The First Amendment apparently doesn't extend to Twitter-town -- if you work for the Arizona Daily Star, anyway.
A federal labor board recently found that the Star was well within its rights when it fired a public safety reporter for a series of morbid "tweets" he posted on his Twitter account last year.
The unidentified reporter got canned in September for a series of "tweets" the newspaper found to be "unprofessional and inappropriate."
See a few examples below:
• Aug. 27: "You stay homicidal, Tucson. See Star Net for the bloody deets."
• Aug. 30: "What?!?!? No overnight homicide? WTF? You're slacking Tucson."
• Sept. 10: "Suggestion for new Tucson-area theme song: Droening (sic) pool's 'let the bodies hit the floor'."

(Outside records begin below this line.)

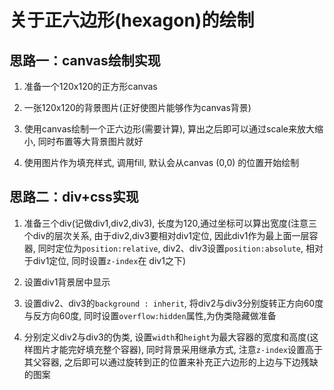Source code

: # 关于正六边形(hexagon)的绘制

## 思路一：canvas绘制实现

1. 准备一个120x120的正方形canvas

2. 一张120x120的背景图片(正好使图片能够作为canvas背景)

3. 使用canvas绘制一个正六边形(需要计算), 算出之后即可以通过scale来放大缩小, 同时布置等大背景图片就好

4. 使用图片作为填充样式, 调用fill, 默认会从canvas (0,0) 的位置开始绘制

## 思路二：div+css实现

1. 准备三个div(记做div1,div2,div3), 长度为120,通过坐标可以算出宽度(注意三个div的层次关系, 由于div2,div3要相对div1定位,
    因此div1作为最上面一层容器, 同时定位为`position:relative`, div2、div3设置`position:absolute`, 相对于div1定位, 同时设置`z-index`在
    div1之下)

2. 设置div1背景居中显示

3. 设置div2、div3的`background : inherit`, 将div2与div3分别旋转正方向60度与反方向60度, 同时设置`overflow:hidden`属性,为伪类隐藏做准备

4. 分别定义div2与div3的伪类, 设置`width`和`height`为最大容器的宽度和高度(这样图片才能完好填充整个容器), 同时背景采用继承方式, 注意`z-index`设置高于其父容器, 之后即可以通过旋转到正的位置来补充正六边形的上边与下边残缺的图案
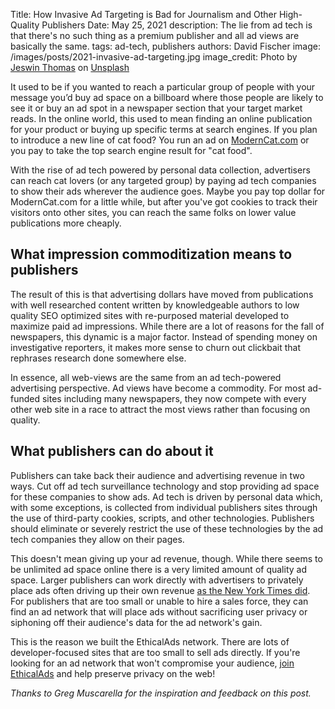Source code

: Title: How Invasive Ad Targeting is Bad for Journalism and Other High-Quality Publishers
Date: May 25, 2021
description: The lie from ad tech is that there's no such thing as a premium publisher and all ad views are basically the same.
tags: ad-tech, publishers
authors: David Fischer
image: /images/posts/2021-invasive-ad-targeting.jpg
image_credit: <span>Photo by <a href="https://unsplash.com/@jeswinthomas?utm_source=unsplash&amp;utm_medium=referral&amp;utm_content=creditCopyText">Jeswin Thomas</a> on <a href="https://unsplash.com/s/photos/watching?utm_source=unsplash&amp;utm_medium=referral&amp;utm_content=creditCopyText">Unsplash</a></span>


It used to be if you wanted to reach a particular group of people with your message
you’d buy ad space on a billboard where those people are likely to see it
or buy an ad spot in a newspaper section that your target market reads.
In the online world, this used to mean finding an online publication for your product
or buying up specific terms at search engines.
If you plan to introduce a new line of cat food?
You run an ad on [ModernCat.com](https://moderncat.com)
or you pay to take the top search engine result for "cat food".

With the rise of ad tech powered by personal data collection,
advertisers can reach cat lovers (or any targeted group)
by paying ad tech companies to show their ads wherever the audience goes.
Maybe you pay top dollar for ModernCat.com for a little while,
but after you've got cookies to track their visitors onto other sites,
you can reach the same folks on lower value publications more cheaply.


## What impression commoditization means to publishers

The result of this
is that advertising dollars have moved from publications with well researched content written by knowledgeable authors
to low quality SEO optimized sites with re-purposed material developed to maximize paid ad impressions.
While there are a lot of reasons for the fall of newspapers, this dynamic is a major factor.
Instead of spending money on investigative reporters,
it makes more sense to churn out clickbait that rephrases research done somewhere else.

In essence, all web-views are the same from an ad tech-powered advertising perspective.
Ad views have become a commodity.
For most ad-funded sites including many newspapers,
they now compete with every other web site in a race to attract the most views rather than focusing on quality.


## What publishers can do about it

Publishers can take back their audience and advertising revenue in two ways.
Cut off ad tech surveillance technology and stop providing ad space for these companies to show ads.
Ad tech is driven by personal data which, with some exceptions, is collected from individual publishers sites
through the use of third-party cookies, scripts, and other technologies.
Publishers should eliminate or severely restrict the use of these technologies
by the ad tech companies they allow on their pages.

This doesn't mean giving up your ad revenue, though.
While there seems to be unlimited ad space online there is a very limited amount of quality ad space.
Larger publishers can work directly with advertisers to privately place ads often driving up their own revenue
[as the New York Times did](https://open.nytimes.com/to-serve-better-ads-we-built-our-own-data-program-c5e039bf247b).
For publishers that are too small or unable to hire a sales force,
they can find an ad network that will place ads without sacrificing user privacy
or siphoning off their audience's data for the ad network's gain.

This is the reason we built the EthicalAds network.
There are lots of developer-focused sites that are too small to sell ads directly.
If you're looking for an ad network that won't compromise your audience,
[join EthicalAds]({filename}../pages/publishers.md) and help preserve privacy on the web!

*Thanks to Greg Muscarella for the inspiration and feedback on this post.*
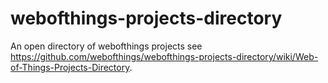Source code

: webofthings-projects-directory
==============================

An open directory of webofthings projects see https://github.com/webofthings/webofthings-projects-directory/wiki/Web-of-Things-Projects-Directory.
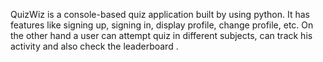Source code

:QuizWiz is a console-based quiz application built by using python. It has features like signing up, signing in, display profile, change profile, etc. On the other hand a user can attempt quiz in different subjects, can track his activity and also check the leaderboard . 
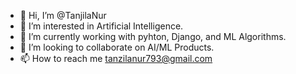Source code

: - 👋 Hi, I’m @TanjilaNur
- 👀 I’m interested in Artificial Intelligence.
- 🌱 I’m currently working with pyhton, Django, and ML Algorithms.
- 💞️ I’m looking to collaborate on AI/ML Products.
- 📫 How to reach me tanzilanur793@gmail.com

<!---
TanjilaNur/TanjilaNur is a ✨ special ✨ repository because its `README.md` (this file) appears on your GitHub profile.
You can click the Preview link to take a look at your changes.
--->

• Sept. 10: "I'd root for daily death if it always happened in close proximity to Gus Balon's."
• Sept. 10: "Hope everyone's having a good Homicide Friday, as one Tucson police officer called it."
The National Labor Relations Board reportedly found that firing the reporter did "not violate a provision of the National Labor Relations Act that protects communications by employees as long as they relate to--or seek to involve other employees in a discussion of--working conditions or employment terms."
About 10 months prior to the homicidal "tweets," the reporter also bashed the paper's copy editors by posting some snarky comments about headlines in the paper's sports section. The paper told the reporter that "airing his grievances or commenting about the Daily Star" in any public setting would no longer be permitted. He did it anyway.
The reporter was fired in September, with the paper noting in its termination letter that editors "have no confidence that you can sustain our expectation of professional courtesy and mutual respect."